The global economy has weakened very sharply over the last six months. Few countries have been spared as the downturn has been transmitted around the world by the collapse of global trade and by the much reduced flow of capital and lending across borders. It now looks likely that global output will contract in 2009 for the first time in sixty years.

All else being equal, these developments would put additional downward pressure on inflation. An increased margin of spare resources produces a squeeze on profit margins in the near term. It may also depress pay and other costs, leading to continuing downward momentum in prices.

Of course all else is not equal, given the major response from governments and central banks. On the fiscal side, an easing equivalent to about three per cent of global GDP has been put in place (albeit spread over more than one year). Further fiscal action looks likely, as governments try to offset the retrenchment going on in the private sector. Moreover, governments are using substantial amounts of taxpayer funds to deal with the problems in the banking system, in an attempt to get credit flowing again.

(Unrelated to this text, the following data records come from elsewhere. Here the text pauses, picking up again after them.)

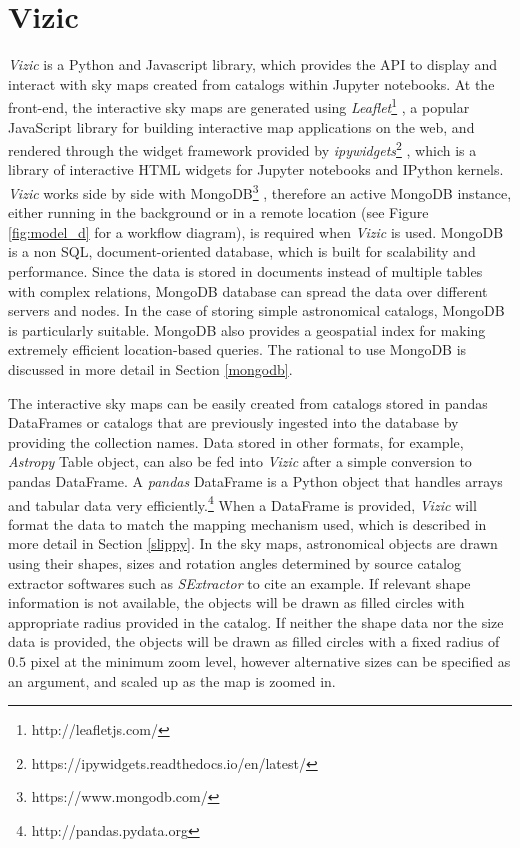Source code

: \documentclass[5p,authoryear]{elsarticle}
\begin{document}
\section{Vizic}
\label{package}
\textit{Vizic} is a Python and Javascript library, which provides the API to display and interact with sky maps created from catalogs within Jupyter notebooks.
At the front-end, the interactive sky maps are generated using \textit{Leaflet}\footnote{http://leafletjs.com/} \citep{leaflet}, a popular JavaScript library for building interactive map applications on the web, and rendered through the widget framework provided by \textit{ipywidgets}\footnote{https://ipywidgets.readthedocs.io/en/latest/} \citep{ipywidgets}, which is a library of interactive HTML widgets for Jupyter notebooks and IPython kernels.
\textit{Vizic} works side by side with MongoDB\footnote{https://www.mongodb.com/} \citep{mongo}, therefore an active MongoDB instance, either running in the background or in a remote location (see Figure \ref{fig:model_d} for a workflow diagram), is required when \textit{Vizic} is used.
MongoDB is a non SQL, document-oriented database, which is built for scalability and performance. Since the data is stored in documents instead of multiple tables with complex relations, MongoDB database can spread the data over different servers and nodes. In the case of storing simple astronomical catalogs, MongoDB is particularly suitable. MongoDB also provides a geospatial index for making extremely efficient location-based queries. The rational to use MongoDB is discussed in more detail in Section \ref{mongodb}.

The interactive sky maps can be easily created from catalogs stored in pandas \citep{pandas} DataFrames or catalogs that are previously ingested into the database by providing the collection names. Data stored in other formats, for example, \textit{Astropy} \citep{astropy} Table object, can also be fed into \textit{Vizic} after a simple conversion to pandas DataFrame.
A \textit{pandas} DataFrame is a Python object that handles arrays and tabular data very efficiently.\footnote{http://pandas.pydata.org}
When a DataFrame is provided, \textit{Vizic} will format the data to match the mapping mechanism used, which is described in more detail in Section \ref{slippy}.
In the sky maps, astronomical objects are drawn using their shapes, sizes and rotation angles determined by source catalog extractor softwares such as \textit{SExtractor} \citep{sextractor} to cite an example.
If relevant shape information is not available, the objects will be drawn as filled circles with appropriate radius provided in the catalog. If neither the shape data nor the size data is provided, the objects will be drawn as filled circles with a fixed radius of $0.5$ pixel at the minimum zoom level, however alternative sizes can be specified as an argument, and scaled up as the map is zoomed in.
\end{document}
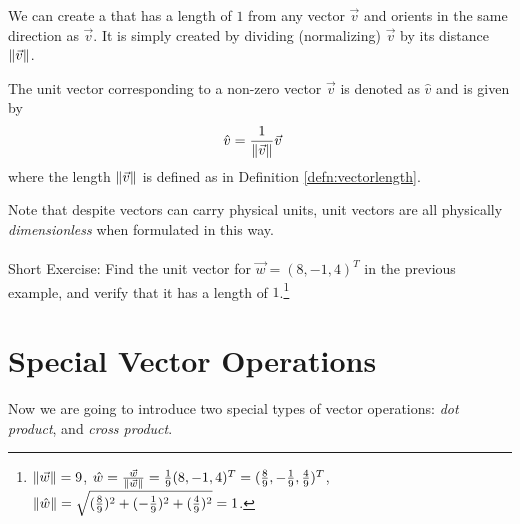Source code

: We can create a  that has a length of $1$ from any vector $\vec{v}$ and orients in the same direction as $\vec{v}$. It is simply created by dividing (normalizing) $\vec{v}$ by its distance $\norm{\vec{v}}$.
\begin{defn}
\label{defn:unitvec}
The unit vector corresponding to a non-zero vector $\vec{v}$ is denoted as $\hat{v}$ and is given by
\begin{align*}
\hat{v} &= \frac{1}{\norm{\vec{v}}}\vec{v}
\end{align*}
where the length $\norm{\vec{v}}$ is defined as in Definition \ref{defn:vectorlength}. 
\end{defn}
Note that despite vectors can carry physical units, unit vectors are all physically \textit{dimensionless} when formulated in this way. \\
\\
Short Exercise: Find the unit vector for $\vec{w} = (8, -1, 4)^T$ in the previous example, and verify that it has a length of $1$.\footnote{$\norm{\vec{w}} = 9$, $\hat{w} = \frac{\vec{w}}{\norm{\vec{w}}} = \frac{1}{9}(8,-1,4)^T = (\frac{8}{9}, -\frac{1}{9}, \frac{4}{9})^T$, $\norm{\hat{w}} = \sqrt{(\frac{8}{9})^2 + (-\frac{1}{9})^2 + (\frac{4}{9})^2} = 1$.}

\section{Special Vector Operations}
\label{section:vectorops}
Now we are going to introduce two special types of vector operations: \textit{dot product}, and \textit{cross product}. 

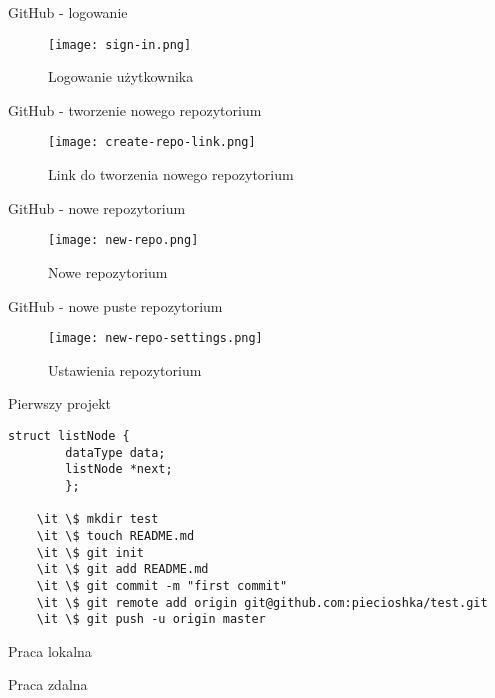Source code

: \documentclass{beamer}
\begin{document}
\begin{frame}{GitHub - logowanie}
	\begin{figure}
	\texttt{[image: sign-in.png]}
	\caption{\label{fig:sign-in}Logowanie użytkownika}
	\end{figure}
\end{frame}

\begin{frame}{GitHub - tworzenie nowego repozytorium}
	\begin{figure}
	\texttt{[image: create-repo-link.png]}
	\caption{\label{fig:create-repo-link}Link do tworzenia nowego repozytorium}
	\end{figure}
\end{frame}

\begin{frame}{GitHub - nowe repozytorium}
	\begin{figure}
	\texttt{[image: new-repo.png]}
	\caption{\label{fig:new-repo}Nowe repozytorium}
	\end{figure}
\end{frame}

\begin{frame}{GitHub - nowe puste repozytorium}
	\begin{figure}
	\texttt{[image: new-repo-settings.png]}
	\caption{\label{fig:new-repo-settings}Ustawienia repozytorium}
	\end{figure}
\end{frame}

\begin{frame}{Pierwszy projekt}


	
	\begin{lstlisting}[frame=single]
	    struct listNode {
	    dataType data;
	    listNode *next;
	    };
		
	\it \$ mkdir test
	\it \$ touch README.md
	\it \$ git init
	\it \$ git add README.md
	\it \$ git commit -m "first commit"
	\it \$ git remote add origin git@github.com:piecioshka/test.git
	\it \$ git push -u origin master
	    \end{lstlisting}
\end{frame}

\begin{frame}{Praca lokalna}
\end{frame}

\begin{frame}{Praca zdalna}
\end{frame}
\end{document}
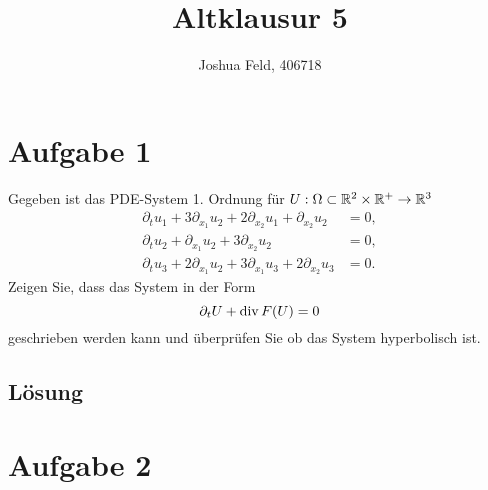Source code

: \documentclass{exercise}
\institute{Applied and Computational Mathematics}
\title{Altklausur 5}
\author{Joshua Feld, 406718}
\begin{document}
    \maketitle


    \section*{Aufgabe 1}
    
    \begin{problem}
        Gegeben ist das PDE-System 1. Ordnung für \(U: \Omega \subset \mathbb{R}^2 \times \mathbb{R}^+ \to \mathbb{R}^3\)
        \begin{align*}
            \partial_t u_1 + 3\partial_{x_1}u_2 + 2\partial_{x_2}u_1 + \partial_{x_2}u_2 &= 0,\\
            \partial_t u_2 + \partial_{x_1}u_2 + 3\partial_{x_2}u_2 &= 0,\\
            \partial_t u_3 + 2\partial_{x_1}u_2 + 3\partial_{x_1}u_3 + 2\partial_{x_2}u_3 &= 0.
        \end{align*}
        Zeigen Sie, dass das System in der Form
        \[
            \partial_t U + \vecdiv F\parentheses*{U} = 0
        \]
        geschrieben werden kann und überprüfen Sie ob das System hyperbolisch ist.
    \end{problem}
    
    \subsection*{Lösung}


    \section*{Aufgabe 2}
    
\end{document}
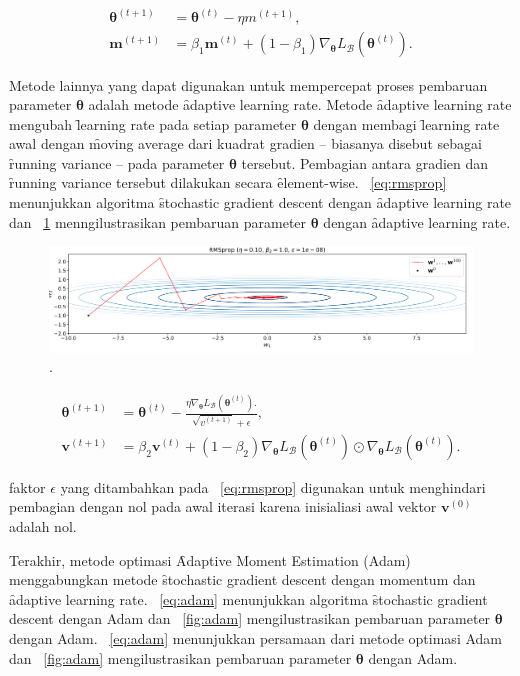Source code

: \begin{align}
    \label{eq:sgd-momentum}
    \bm{\theta}^{(t+1)} &= \bm{\theta}^{(t)} - \eta m^{(t+1)}, \\
    \bm{m}^{(t+1)} &= \beta_1 \bm{m}^{(t)} + (1 - \beta_1) \nabla_{\bm{\theta}} L_{\mathcal{B}}(\bm{\theta}^{(t)}).
\end{align}


Metode lainnya yang dapat digunakan untuk mempercepat proses pembaruan parameter $\bm{\theta}$ adalah metode \f{adaptive learning rate}. Metode \f{adaptive learning rate} mengubah \f{learning rate} pada setiap parameter $\bm{\theta}$ dengan membagi \f{learning rate} awal dengan \f{moving average} dari kuadrat gradien -- biasanya disebut sebagai \f{running variance} -- pada parameter $\bm{\theta}$ tersebut. Pembagian antara gradien dan \f{running variance} tersebut dilakukan secara \f{element-wise}. \equ~\ref{eq:rmsprop} menunjukkan algoritma \f{stochastic gradient descent} dengan \f{adaptive learning rate} dan \pic~\ref{fig:rmsprop} menngilustrasikan pembaruan parameter $\bm{\theta}$ dengan \f{adaptive learning rate}.

\begin{figure}
    \centering
    \includegraphics[width=1\textwidth]{assets/pics/RMSPROP.png}
    \caption{\license.}
    \label{fig:rmsprop}
\end{figure}

\begin{align}
    \label{eq:rmsprop}
    \bm{\theta}^{(t+1)} &= \bm{\theta}^{(t)} - \frac{\eta \nabla_{\bm{\theta}} L_{\mathcal{B}}(\bm{\theta}^{(t)}).}{\sqrt{v^{(t+1)}} + \epsilon}, \\
    \bm{v}^{(t+1)} &= \beta_2 \bm{v}^{(t)} + (1 - \beta_2) \nabla_{\bm{\theta}} L_{\mathcal{B}}(\bm{\theta}^{(t)})\odot \nabla_{\bm{\theta}} L_{\mathcal{B}}(\bm{\theta}^{(t)}).
\end{align}

faktor $\epsilon$ yang ditambahkan pada \equ~\ref{eq:rmsprop} digunakan untuk menghindari pembagian dengan nol pada awal iterasi karena inisialiasi awal vektor $\bm{v}^{(0)}$ adalah nol.

Terakhir, metode optimasi \f{Adaptive Moment Estimation} (Adam) menggabungkan metode \f{stochastic gradient descent} dengan momentum dan \f{adaptive learning rate}. \equ~\ref{eq:adam} menunjukkan algoritma \f{stochastic gradient descent} dengan Adam dan \pic~\ref{fig:adam} mengilustrasikan pembaruan parameter $\bm{\theta}$ dengan Adam. \equ~\ref{eq:adam} menunjukkan persamaan dari metode optimasi Adam dan \pic~\ref{fig:adam} mengilustrasikan pembaruan parameter $\bm{\theta}$ dengan Adam.

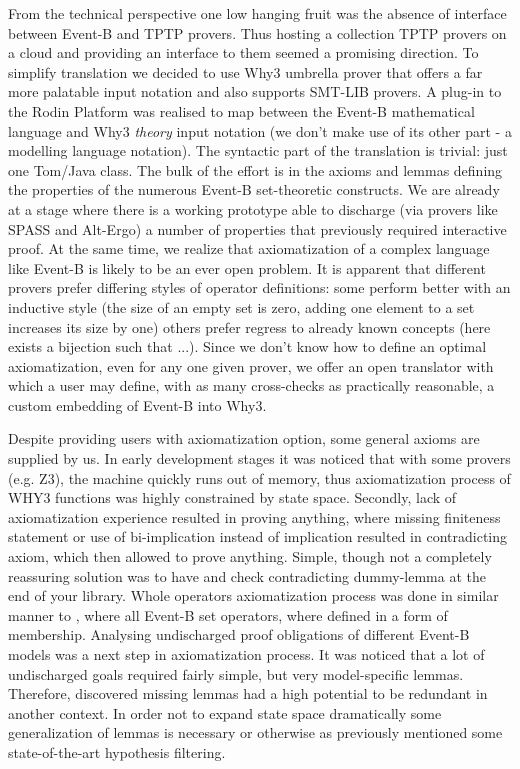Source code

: \documentclass[twocolumn,a4paper,10pt]{article}
\begin{document}
From the technical perspective one low hanging fruit was the absence of interface between Event-B and TPTP provers. Thus hosting a collection TPTP provers on a cloud and providing an interface to them seemed a promising direction. To simplify translation we decided to use Why3 \cite{boogie11why3} umbrella prover that offers a far more palatable input notation and also supports SMT-LIB provers. A plug-in to the Rodin Platform was realised to map between the Event-B mathematical language and Why3 \emph{theory} input notation (we don't make use of its other part - a modelling language notation). The syntactic part of the translation is trivial: just one Tom/Java class. The bulk of the effort is in the axioms and lemmas defining the properties of the numerous Event-B set-theoretic constructs. We are already at a stage where there is a working prototype able to discharge (via provers like SPASS and Alt-Ergo) a number of properties that previously required interactive proof. At the same time, we realize that axiomatization of a complex language like Event-B is likely to be an ever open problem. It is apparent that different provers prefer differing styles of operator definitions: some perform better with an inductive style (the size of an empty set is zero, adding one element to a set increases its size by one) others prefer regress to already known concepts (here exists a bijection such that ...). Since we don't know how to define an optimal axiomatization, even for any one given prover, we offer an open translator with which a user may define, with as many cross-checks as practically reasonable, a custom embedding of Event-B into Why3.

Despite providing users with axiomatization option, some general axioms are supplied by us. In early development stages it was noticed that with some provers (e.g. Z3), the machine quickly runs out of memory, thus axiomatization process of WHY3 functions was highly constrained by state space. Secondly, lack of axiomatization experience resulted in proving anything, where missing finiteness statement or use of bi-implication instead of implication resulted in contradicting axiom, which then allowed to prove anything. Simple, though not a completely reassuring solution was to have and check contradicting dummy-lemma at the end of your library. Whole operators axiomatization process was done in similar manner to \cite{Discharg}, where all Event-B set operators, where defined in a form of membership. Analysing undischarged proof obligations of different Event-B models was a next step in axiomatization process. It was noticed that a lot of undischarged goals required fairly simple, but very model-specific lemmas. Therefore, discovered missing lemmas had a high potential to be redundant in another context. In order not to expand state space dramatically some generalization of lemmas is necessary or otherwise as previously mentioned some state-of-the-art hypothesis filtering.
\end{document}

However, the major issue for the inflation outlook is the impact of monetary stimulus in the form of extremely low interest rates and quantitative easing. In the US, the Federal Reserve has so far this year announced plans to buy $1,750 billion of Treasury securities, mortgage backed securities and agency debt from the private sector. This is equivalent to 12 per cent of GDP and is likely to lead to a surge in monetary assets held by the non-bank private sector.

Similarly in the UK, broad money may be directly boosted by about 7.5 per cent if the Bank of England undertakes the full £150 billion of asset purchases that the Chancellor has authorised. Switzerland and Japan have also seen some degree of quantitative easing; and the ECB may adopt similar measures.

Possible results
Will this inevitably feed through to inflation? In the short-term, the answer is no. The velocity of money may simply collapse, with money left sitting on deposit without much implication for spending or asset values. Indeed it is possible to imagine a situation in which output remains depressed, problems in the banking system persist and deflation develops despite the efforts of central banks - a classic liquidity trap.

However, a more probable outcome is that the global economy will gradually turn around, returning to positive but with muted growth by the end of 2009. This would reflect fiscal stimulus and an improvement of credit availability and confidence; and also an end to the inventory correction which has had a particularly severe effect in recent months. In response, monetary velocity is likely to pick up again, adding to the upward movement in real activity and also feeding through to inflation.

The issue then is how quickly central banks reverse the policies that they have put in place. For the moment the pressure on monetary authorities is to 'do what it takes' to get economies moving again; and they may be reluctant to change course until a recovery is unequivocally underway. And of course the lags from monetary policy to activity and inflation are notoriously long and variable. Clearly there is some risk that central banks could get it badly wrong.

The probability that inflation surges to levels not seen since the 1970s is probably no greater than the probability that the economy becomes mired in deflation. But there is a greater risk that central banks are implicitly ready to accept a period of above-target inflation - say five per cent for a couple of years - as a price worth paying to escape the current difficulties.

Such an outturn would be no great problem for equities. But government debt has once again become expensive. Investors have focussed on the short-term supply and demand implications of quantitative easing and have given little thought to what the position may look like a year or two ahead as economies begin to recover, inflation expectations move up and central banks start to unwind earlier asset purchases. In particular, US Treasuries with a ten year yield of about 2.7 per cent at the time of writing, and UK gilts at about 3.3 per cent offer poor value.